My wife is a perfect example. She works for a large Pharma company as a Field Representative. She is in the field all day and works from home to connect with colleagues and get administration work completed. She works both on the road and from home. In fact, there is no office for her to go into on a daily basis. Regular meetings with management happen on the road at the local Starbucks or their favourite restaurants
Does that mean she can’t really collaborate well and be part of innovative new ideas in a company? Hardly. Her company regularly solicits input from the field and has field representatives participate as collaborators in key cultural and strategic initiatives.
Yahoo! Called Their Remote Workers Back Into the Office
Earlier this year, Marissa Mayer, CEO of Yahoo!, recalled all of her remote workers and told them they needed to be in the office – is this the end for remote working?
- Some view this as a step backwards
- Others say it was a unique situation and that Mayer was forced to take this action
There will always be unique situations which seem to go against the grain of using a workforce that is distributed beyond the office building. But the barn door is open and the benefits of a dispersed workforce are clear.
94% of Home Workers Produce Better Quality Work & Put in 24 Days a Year More Work
Surveys are telling us that remote workers “put in 24 days a year more than they would if they were coming into the office every day.” It found 94% of workers say they produce better quality work from home than the office.
So workers are getting better quality focus time – to produce more and better work, but they can still collaborate well from a distance, especially when they have a mix of collaboration technologies which provide a rich experience.
This sounds like a WIN-WIN scenario!
The term ‘collaboration‘ is bandied about in many different ways. And it can be confusing. I have started to compile some principles around collaboration and am up to seven so far and wanted to share them.
7 Collaborative Principles
- Collaboration is not just people talking together.
- Collaboration happens in both real time and iterative ways (future blog topic).
- Collaboration happens in small spaces and open spaces. A proper balance of ‘I’ space and ‘We’ space is required which also takes into consideration for the type of workers in the business (user classes).
- True collaboration has 4 phases. Only one of the phases involves a group of people coming together.
- The way you collaborate will depend on the type of work you do – lawyer vs sales person vs Insurance claim processor
- Collaboration can be just as effective whether people are in the same room or are connected by technology.
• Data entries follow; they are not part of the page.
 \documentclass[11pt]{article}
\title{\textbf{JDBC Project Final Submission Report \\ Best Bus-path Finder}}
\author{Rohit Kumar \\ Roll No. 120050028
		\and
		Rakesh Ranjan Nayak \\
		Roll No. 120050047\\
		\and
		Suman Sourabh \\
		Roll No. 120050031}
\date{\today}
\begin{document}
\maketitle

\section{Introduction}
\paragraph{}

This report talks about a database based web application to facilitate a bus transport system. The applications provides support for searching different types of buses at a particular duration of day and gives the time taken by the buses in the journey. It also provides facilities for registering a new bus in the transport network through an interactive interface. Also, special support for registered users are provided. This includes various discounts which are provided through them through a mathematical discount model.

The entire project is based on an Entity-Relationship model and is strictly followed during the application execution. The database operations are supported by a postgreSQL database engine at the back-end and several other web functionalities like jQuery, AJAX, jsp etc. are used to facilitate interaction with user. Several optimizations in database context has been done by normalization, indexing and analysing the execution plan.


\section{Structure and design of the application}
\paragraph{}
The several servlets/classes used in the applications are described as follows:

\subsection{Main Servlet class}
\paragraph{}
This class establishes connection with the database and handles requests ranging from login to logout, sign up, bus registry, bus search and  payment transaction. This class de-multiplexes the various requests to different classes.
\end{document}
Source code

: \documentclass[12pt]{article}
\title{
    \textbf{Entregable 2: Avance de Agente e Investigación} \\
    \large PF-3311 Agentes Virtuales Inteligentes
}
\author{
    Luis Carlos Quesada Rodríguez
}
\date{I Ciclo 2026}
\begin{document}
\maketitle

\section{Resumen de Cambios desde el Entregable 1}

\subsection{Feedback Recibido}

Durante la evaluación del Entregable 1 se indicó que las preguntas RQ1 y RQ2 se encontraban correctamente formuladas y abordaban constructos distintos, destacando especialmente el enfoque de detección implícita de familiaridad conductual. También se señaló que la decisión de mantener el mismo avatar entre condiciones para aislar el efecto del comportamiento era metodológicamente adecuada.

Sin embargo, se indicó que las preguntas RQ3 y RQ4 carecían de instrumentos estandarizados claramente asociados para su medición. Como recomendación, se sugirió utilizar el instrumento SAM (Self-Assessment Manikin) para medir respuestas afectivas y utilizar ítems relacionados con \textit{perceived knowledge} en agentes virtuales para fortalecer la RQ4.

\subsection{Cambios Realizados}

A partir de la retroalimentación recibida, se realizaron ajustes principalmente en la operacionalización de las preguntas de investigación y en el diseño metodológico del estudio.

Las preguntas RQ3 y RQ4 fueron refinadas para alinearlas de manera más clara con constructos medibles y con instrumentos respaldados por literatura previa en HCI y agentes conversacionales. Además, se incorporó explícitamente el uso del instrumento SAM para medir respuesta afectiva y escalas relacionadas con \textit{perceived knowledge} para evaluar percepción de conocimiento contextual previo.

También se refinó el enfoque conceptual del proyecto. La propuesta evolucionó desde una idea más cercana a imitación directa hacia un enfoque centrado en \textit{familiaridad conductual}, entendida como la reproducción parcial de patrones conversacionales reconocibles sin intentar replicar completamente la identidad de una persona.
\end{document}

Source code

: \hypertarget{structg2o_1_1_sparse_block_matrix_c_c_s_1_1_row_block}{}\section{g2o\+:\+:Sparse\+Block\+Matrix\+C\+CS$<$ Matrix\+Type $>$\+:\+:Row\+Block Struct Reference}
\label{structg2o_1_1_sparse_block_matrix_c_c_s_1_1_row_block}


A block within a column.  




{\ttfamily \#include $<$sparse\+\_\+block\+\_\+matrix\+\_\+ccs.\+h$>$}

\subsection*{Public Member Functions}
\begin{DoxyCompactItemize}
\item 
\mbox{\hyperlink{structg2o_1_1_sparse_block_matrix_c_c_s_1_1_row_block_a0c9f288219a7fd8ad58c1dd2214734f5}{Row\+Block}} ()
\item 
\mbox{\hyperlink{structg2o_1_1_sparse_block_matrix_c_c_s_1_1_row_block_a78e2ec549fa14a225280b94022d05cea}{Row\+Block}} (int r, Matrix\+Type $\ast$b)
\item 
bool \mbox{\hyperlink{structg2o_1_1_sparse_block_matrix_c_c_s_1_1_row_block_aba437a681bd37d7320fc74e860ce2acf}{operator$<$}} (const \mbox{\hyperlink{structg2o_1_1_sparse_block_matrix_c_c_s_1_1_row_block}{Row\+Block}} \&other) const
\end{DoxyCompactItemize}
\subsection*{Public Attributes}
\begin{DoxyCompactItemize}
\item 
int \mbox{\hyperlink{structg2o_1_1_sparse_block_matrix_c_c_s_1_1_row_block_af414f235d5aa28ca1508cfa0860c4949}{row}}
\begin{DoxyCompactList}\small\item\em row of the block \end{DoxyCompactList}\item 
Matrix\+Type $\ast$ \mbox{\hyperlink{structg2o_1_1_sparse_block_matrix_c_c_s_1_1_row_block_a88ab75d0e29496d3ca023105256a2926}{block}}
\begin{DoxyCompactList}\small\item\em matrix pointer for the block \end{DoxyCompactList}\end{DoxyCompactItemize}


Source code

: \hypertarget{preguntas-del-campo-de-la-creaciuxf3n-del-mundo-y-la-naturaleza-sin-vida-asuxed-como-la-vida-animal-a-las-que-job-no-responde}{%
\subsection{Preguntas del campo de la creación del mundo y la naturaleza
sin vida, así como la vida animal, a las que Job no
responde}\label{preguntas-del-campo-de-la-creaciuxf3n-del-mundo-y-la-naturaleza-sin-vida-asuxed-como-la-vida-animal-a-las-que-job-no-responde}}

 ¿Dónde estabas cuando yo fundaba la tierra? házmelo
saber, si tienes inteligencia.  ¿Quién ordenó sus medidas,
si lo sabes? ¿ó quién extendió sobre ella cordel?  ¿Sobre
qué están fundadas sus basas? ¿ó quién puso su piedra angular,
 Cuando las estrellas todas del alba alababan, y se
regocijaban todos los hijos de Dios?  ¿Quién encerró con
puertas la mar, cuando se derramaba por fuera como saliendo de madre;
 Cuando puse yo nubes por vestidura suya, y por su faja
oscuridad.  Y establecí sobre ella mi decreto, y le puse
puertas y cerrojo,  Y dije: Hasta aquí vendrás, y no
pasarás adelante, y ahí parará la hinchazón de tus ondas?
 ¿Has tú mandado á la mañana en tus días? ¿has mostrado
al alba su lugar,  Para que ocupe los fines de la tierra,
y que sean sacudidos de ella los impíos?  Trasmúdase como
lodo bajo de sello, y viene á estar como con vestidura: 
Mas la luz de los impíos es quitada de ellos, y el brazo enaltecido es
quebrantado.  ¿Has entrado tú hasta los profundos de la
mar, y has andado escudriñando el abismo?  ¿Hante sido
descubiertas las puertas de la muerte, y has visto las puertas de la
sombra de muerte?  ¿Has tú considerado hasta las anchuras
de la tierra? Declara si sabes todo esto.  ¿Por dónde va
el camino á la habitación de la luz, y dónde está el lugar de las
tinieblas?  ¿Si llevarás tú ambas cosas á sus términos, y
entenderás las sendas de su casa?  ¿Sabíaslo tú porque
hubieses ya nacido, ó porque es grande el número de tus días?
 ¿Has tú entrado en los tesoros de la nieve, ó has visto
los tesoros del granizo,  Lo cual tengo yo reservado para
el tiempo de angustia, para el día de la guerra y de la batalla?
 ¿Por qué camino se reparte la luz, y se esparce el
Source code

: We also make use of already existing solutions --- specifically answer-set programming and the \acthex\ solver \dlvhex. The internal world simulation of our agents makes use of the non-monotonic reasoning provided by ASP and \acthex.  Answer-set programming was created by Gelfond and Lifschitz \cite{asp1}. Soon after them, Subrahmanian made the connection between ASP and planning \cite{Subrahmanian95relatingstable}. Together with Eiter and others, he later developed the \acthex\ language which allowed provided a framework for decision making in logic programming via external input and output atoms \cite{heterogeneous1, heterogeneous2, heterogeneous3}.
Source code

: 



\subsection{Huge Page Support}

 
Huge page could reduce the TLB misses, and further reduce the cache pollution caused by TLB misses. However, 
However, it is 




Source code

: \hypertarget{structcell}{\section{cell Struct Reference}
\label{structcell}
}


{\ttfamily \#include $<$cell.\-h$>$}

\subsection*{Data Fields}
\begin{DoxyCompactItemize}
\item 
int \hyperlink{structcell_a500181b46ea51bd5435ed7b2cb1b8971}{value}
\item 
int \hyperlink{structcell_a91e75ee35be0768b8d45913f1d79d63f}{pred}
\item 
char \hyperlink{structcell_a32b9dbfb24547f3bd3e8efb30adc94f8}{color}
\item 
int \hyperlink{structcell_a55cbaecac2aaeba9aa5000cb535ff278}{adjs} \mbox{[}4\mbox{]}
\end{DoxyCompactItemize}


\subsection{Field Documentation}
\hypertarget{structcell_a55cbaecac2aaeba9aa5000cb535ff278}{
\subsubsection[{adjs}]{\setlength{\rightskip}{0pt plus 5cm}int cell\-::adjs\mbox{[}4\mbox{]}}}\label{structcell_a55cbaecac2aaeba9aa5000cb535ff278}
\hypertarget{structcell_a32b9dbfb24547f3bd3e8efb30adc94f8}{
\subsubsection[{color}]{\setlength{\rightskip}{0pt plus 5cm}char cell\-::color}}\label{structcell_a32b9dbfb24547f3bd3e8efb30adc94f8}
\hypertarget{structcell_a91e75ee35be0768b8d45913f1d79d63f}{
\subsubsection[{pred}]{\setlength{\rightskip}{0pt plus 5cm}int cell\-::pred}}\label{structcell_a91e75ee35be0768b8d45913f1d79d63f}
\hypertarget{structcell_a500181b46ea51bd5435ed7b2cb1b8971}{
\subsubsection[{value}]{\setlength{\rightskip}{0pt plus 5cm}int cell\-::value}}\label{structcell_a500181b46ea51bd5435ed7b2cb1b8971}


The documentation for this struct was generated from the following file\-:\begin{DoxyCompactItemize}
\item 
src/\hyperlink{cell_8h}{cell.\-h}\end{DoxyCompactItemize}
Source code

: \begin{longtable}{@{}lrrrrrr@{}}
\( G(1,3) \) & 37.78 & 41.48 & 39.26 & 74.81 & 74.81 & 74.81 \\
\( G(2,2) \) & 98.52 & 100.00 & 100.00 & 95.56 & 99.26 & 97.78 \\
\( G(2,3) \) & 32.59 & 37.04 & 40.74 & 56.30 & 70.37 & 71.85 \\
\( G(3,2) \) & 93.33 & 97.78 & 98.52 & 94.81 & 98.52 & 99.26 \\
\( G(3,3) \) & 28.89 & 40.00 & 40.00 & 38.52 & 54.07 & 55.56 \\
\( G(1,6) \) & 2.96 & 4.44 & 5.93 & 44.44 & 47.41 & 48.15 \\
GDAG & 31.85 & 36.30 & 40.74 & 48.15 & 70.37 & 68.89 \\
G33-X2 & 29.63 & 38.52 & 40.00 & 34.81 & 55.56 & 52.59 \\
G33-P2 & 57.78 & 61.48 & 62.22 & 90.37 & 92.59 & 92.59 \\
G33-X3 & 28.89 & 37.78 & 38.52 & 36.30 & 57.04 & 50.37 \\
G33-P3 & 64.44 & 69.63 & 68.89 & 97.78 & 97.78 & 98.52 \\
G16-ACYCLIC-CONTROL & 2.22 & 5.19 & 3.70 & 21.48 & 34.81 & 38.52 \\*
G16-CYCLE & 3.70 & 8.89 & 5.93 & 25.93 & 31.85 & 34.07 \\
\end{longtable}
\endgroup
- The kinds of technology used will affect how rich the collaborative experience will be.
Change is constant. We are moving into a new economy based on connection and how you collaborate in the Connection Economy is very important for your organization to thrive.
Seth Godin, in his book, “The Icarus Deception”, describes it this way …
“The question, as we move from an industrial economy that cherishes compliance [a Solid Network], to a connected economy that prizes achievement [a Liquid Network], is this: Are we supporting this shift with a culture that encourages us to dream important dreams? What do we challenge our achievers to do? When do we encourage or demand that they move from standardized tests and Dummies guides to work that actually matters?”